Consider the following items. Established and lesser-known photographers were chosen for the book to “make a yeasty blend of interacting generations”; the large number of images of John Huston is explained by the fact that Huston “has a face as expressive as a van Gogh shoe”; and the author’s pronouncements about style and technique in photography are backed by references to “such widely recognized art photographs as Ansel Adams’s [sic] transcendental Yosemite and Edward Weston’s Platonic peppers” or statements like “Marie Cosindas’s [sic] Polaroid portraits demonstrated that with enough vision, care, and filtering, the amateur’s tools could even be made to produce Old Master photographs.” Ouch.

It gets worse. A photograph of Albert Finney by Jane O’Neal is described thus: “O’Neal took the evocative photograph of [Finney] on Page 61 just after this rehearsal, in what appears to be an implosive moment of thespian concentration, preparatory to his playing a scene of awakening susceptibility to the blushing Grace. In fact, Finney was simply catching his breath. But such is the force of her images that one wants to weave a tale.” Mitch Epstein’s photographs generate the following by way of critical observation: “Light is also a subject of Epstein’s pictures: the blitzkrieg lighting of night filmmaking and the huge hulking humanoid arc lamps that steam it into the sky, the ceiling, or the weeds. . . . These lights, coiled with cables like Star Wars Laocööns [sic], dwarf Ray Stark and John Huston on their brocade sofa on page 107, while the two old friends . . . continue their quiet discussion indifferent to the visual chaos.” And Joel Meyerowitz’s working methods are explained thus: “The agile hand camera lets one track a subject and records that picaresque pursuit in collisions of forms and gestures caught on the wing… . The 8×10 in. camera, however, is literally rooted: Meyerowitz’s Deardorff weighs forty-five pounds and requires a tripod. The image that appears on its lens, in the dark under the black cloth, is upside-down and backwards, divided by a grid of hairlines.” Well, most of us used to think that an image appeared on a view camera’s ground glass . . . oh, well. The last sentence in the book gives us a little reassurance: “Or so it goes in the movies.”
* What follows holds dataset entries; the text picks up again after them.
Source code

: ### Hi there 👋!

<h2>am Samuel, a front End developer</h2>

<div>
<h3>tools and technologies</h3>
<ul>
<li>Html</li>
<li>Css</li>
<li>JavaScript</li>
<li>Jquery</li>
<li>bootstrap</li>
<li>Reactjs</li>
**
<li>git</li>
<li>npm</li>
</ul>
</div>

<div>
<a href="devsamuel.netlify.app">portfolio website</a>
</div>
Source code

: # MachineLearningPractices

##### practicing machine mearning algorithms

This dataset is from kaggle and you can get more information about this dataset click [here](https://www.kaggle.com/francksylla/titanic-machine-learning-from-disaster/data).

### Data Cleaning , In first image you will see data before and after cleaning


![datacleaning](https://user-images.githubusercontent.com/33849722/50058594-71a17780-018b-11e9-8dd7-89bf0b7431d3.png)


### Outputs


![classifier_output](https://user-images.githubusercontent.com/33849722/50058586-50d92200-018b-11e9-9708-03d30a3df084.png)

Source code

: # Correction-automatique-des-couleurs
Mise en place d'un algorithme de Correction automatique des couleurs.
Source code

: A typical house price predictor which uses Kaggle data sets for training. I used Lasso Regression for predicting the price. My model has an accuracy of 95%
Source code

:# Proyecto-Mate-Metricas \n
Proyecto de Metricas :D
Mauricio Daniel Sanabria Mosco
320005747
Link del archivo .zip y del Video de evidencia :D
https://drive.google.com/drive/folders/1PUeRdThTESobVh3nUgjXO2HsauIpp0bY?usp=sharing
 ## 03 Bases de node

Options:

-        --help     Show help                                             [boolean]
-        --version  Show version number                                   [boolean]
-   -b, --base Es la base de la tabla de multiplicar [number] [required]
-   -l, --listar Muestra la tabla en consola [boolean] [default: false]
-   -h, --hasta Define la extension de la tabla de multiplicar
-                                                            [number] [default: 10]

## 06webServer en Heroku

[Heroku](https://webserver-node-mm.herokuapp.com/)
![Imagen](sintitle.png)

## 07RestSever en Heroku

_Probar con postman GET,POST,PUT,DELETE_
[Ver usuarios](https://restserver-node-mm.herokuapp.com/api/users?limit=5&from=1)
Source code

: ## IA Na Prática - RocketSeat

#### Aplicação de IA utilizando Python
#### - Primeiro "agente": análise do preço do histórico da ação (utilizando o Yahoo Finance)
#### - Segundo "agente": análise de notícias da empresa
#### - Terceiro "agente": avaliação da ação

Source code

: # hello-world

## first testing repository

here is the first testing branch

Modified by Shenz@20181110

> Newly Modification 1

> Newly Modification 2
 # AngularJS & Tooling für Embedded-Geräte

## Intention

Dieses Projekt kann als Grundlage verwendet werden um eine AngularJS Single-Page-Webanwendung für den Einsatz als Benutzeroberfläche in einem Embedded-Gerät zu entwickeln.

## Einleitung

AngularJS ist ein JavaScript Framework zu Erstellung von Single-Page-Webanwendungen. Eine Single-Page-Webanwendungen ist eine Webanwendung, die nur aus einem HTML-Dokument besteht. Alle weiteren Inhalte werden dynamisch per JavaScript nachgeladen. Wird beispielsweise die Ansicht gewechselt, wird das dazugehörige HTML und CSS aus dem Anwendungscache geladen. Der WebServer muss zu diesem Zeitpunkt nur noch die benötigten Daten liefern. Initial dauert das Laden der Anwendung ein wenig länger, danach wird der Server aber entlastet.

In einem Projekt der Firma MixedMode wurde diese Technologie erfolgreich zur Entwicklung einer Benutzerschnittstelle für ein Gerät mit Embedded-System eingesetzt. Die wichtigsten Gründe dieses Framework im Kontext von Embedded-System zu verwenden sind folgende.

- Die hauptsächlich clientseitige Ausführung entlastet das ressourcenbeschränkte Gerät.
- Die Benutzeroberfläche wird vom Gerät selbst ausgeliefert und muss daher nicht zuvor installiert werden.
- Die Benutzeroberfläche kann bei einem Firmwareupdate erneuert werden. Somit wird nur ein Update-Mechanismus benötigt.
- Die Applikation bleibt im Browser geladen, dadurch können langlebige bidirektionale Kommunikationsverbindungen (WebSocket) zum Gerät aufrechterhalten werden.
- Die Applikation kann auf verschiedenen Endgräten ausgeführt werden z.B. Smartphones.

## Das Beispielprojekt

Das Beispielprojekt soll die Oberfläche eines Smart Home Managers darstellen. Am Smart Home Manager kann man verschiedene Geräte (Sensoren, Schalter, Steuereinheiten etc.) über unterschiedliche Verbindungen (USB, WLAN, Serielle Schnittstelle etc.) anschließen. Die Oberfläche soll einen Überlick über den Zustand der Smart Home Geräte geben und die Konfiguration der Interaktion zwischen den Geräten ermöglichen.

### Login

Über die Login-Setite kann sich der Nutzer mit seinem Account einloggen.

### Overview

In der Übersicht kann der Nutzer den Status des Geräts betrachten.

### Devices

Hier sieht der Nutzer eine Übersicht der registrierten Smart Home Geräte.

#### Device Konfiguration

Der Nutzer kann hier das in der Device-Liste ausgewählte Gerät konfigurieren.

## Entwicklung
The photographs themselves are pretty much what one would expect. A Neal Slavin group portrait makes its appearance, along with several studies of sets and cast members by Stephen Shore; there are tricks with lights, star filters and long exposures by Eric Staller as well as slightly melancholy room interiors by William Eggleston and so forth. Garry Winogrand is the real star of this group, providing thirteen photographs that are by far the finest and most original in the book. One shot in particular, of John Huston cutting up in front of cast and crew members, says as much about the director and about filmmaking as any image or chapter in the book. Even the quality of Winogrand’s work, however, cannot get the critical text off the ground (“Uninterested in what was said, what happened next in the vignettes he captures, Winogrand refuses the photojournalist’s old role as storyteller, though his flash and Leica and his speed and ubiquity are crucial to that athletic profession.”) — one could go on and on. Spend your money if you have to — but don’t say you weren’t warned.